HHS is in the middle of a heated battle over whether new minimum preventive services benefits requirements imposed by PPACA should require employers that oppose contraception to cover birth control products and services.
At least two PPACA provisions appear to be dead.
In April 2011, Obama signed H.R. 4, a bill eliminating a provision that could have greatly expanded the need for small businesses to send out 1099 forms.
In October 2011, Obama administration officials said they would suspend efforts to implement the PPACA CLASS Act provisions because they did not believe the version of the program required by PPACA would be actuarially sound. House Republicans have talked about coming up with an alternative to the act but have not yet introduced a new LTC bill.
Can Congress require consumers to buy insurance?
Protesters gathered in Washington March 28 (AP Photo/Carolyn Kaster)
The U.S. Supreme Court heard oral arguments on several sets of legal challenges to PPACA in March.
One controversial provision of PPACA would require most individuals to own health coverage or else pay a penalty.
Many plaintiffs have sued to challenge the individual mandate provision, arguing that the mandate goes beyond the intent of the Commerce Clause of the U.S. Constitution — a clause that permits Congress to regulate commerce — in a way that is unconstitutional.
U.S. District Judge Roger Vinson, a judge in Pensacola, Fla., gave the question media vitamins by asking during oral arguments whether the government had any more right to require citizens to buy health insurance than it does to require them to buy broccoli.
Plaintiffs also have been challenging the constitutionality of a provision that could require states to expand their Medicaid programs to maximize federal funding and a provision that could require many employers to provide health coverage.

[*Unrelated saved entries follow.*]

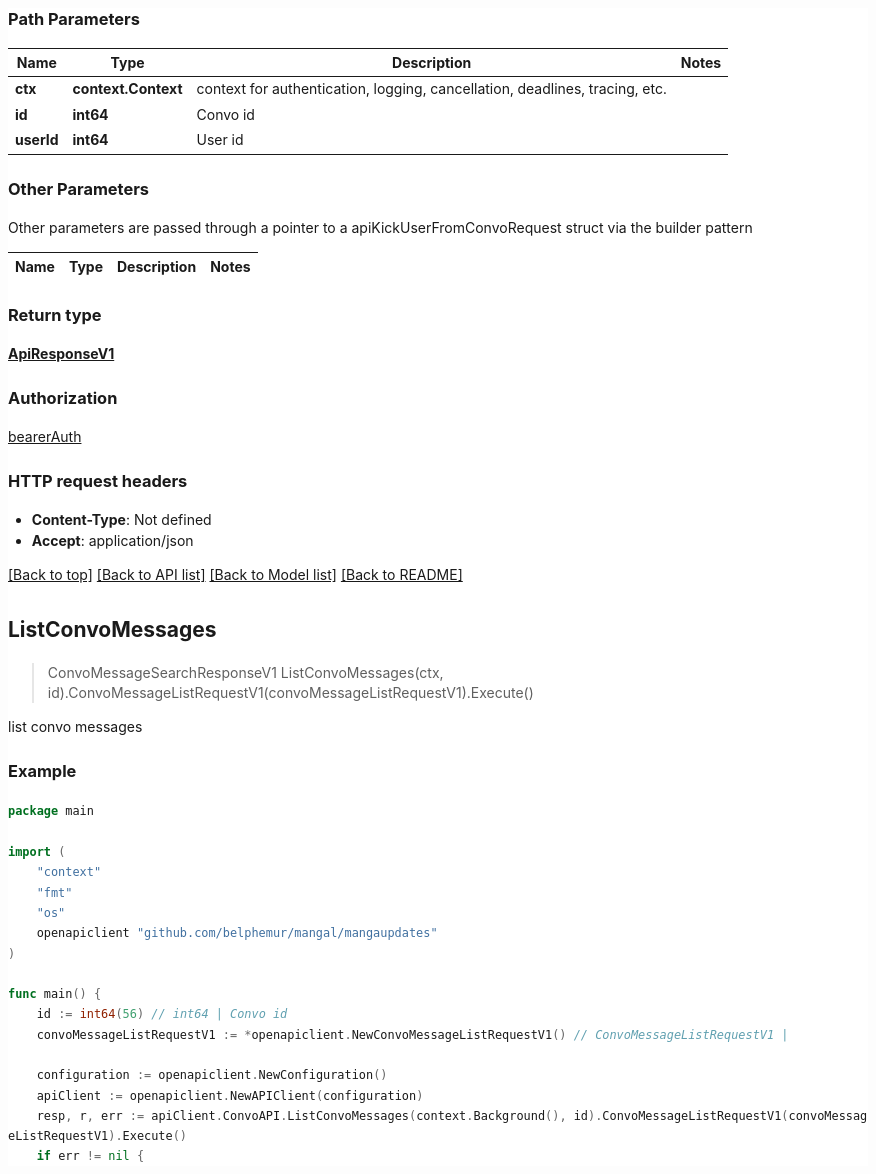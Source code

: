 ### Path Parameters


Name | Type | Description  | Notes
------------- | ------------- | ------------- | -------------
**ctx** | **context.Context** | context for authentication, logging, cancellation, deadlines, tracing, etc.
**id** | **int64** | Convo id | 
**userId** | **int64** | User id | 

### Other Parameters

Other parameters are passed through a pointer to a apiKickUserFromConvoRequest struct via the builder pattern


Name | Type | Description  | Notes
------------- | ------------- | ------------- | -------------



### Return type

[**ApiResponseV1**](ApiResponseV1.md)

### Authorization

[bearerAuth](../README.md#bearerAuth)

### HTTP request headers

- **Content-Type**: Not defined
- **Accept**: application/json

[[Back to top]](#) [[Back to API list]](../README.md#documentation-for-api-endpoints)
[[Back to Model list]](../README.md#documentation-for-models)
[[Back to README]](../README.md)


## ListConvoMessages

> ConvoMessageSearchResponseV1 ListConvoMessages(ctx, id).ConvoMessageListRequestV1(convoMessageListRequestV1).Execute()

list convo messages

### Example

```go
package main

import (
    "context"
    "fmt"
    "os"
    openapiclient "github.com/belphemur/mangal/mangaupdates"
)

func main() {
    id := int64(56) // int64 | Convo id
    convoMessageListRequestV1 := *openapiclient.NewConvoMessageListRequestV1() // ConvoMessageListRequestV1 | 

    configuration := openapiclient.NewConfiguration()
    apiClient := openapiclient.NewAPIClient(configuration)
    resp, r, err := apiClient.ConvoAPI.ListConvoMessages(context.Background(), id).ConvoMessageListRequestV1(convoMessageListRequestV1).Execute()
    if err != nil {
```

Other questions include whether any, some or most of PPACA can remain in force if the court invalidates the individual mandate provision and whether federal law will let plaintiffs challenge PPACA penalty provisions before the act takes effect.
The Supreme Court could release a PPACA decision in the next few weeks.
Observers have pointed out that even a ruling that appears decisive on paper may not be the end of the story. More challenges to the constitutionality of PPACA are moving through the federal courts, and the outcome of the November general elections could affect the atmosphere in Congress and attitudes toward PPACA at federal agencies.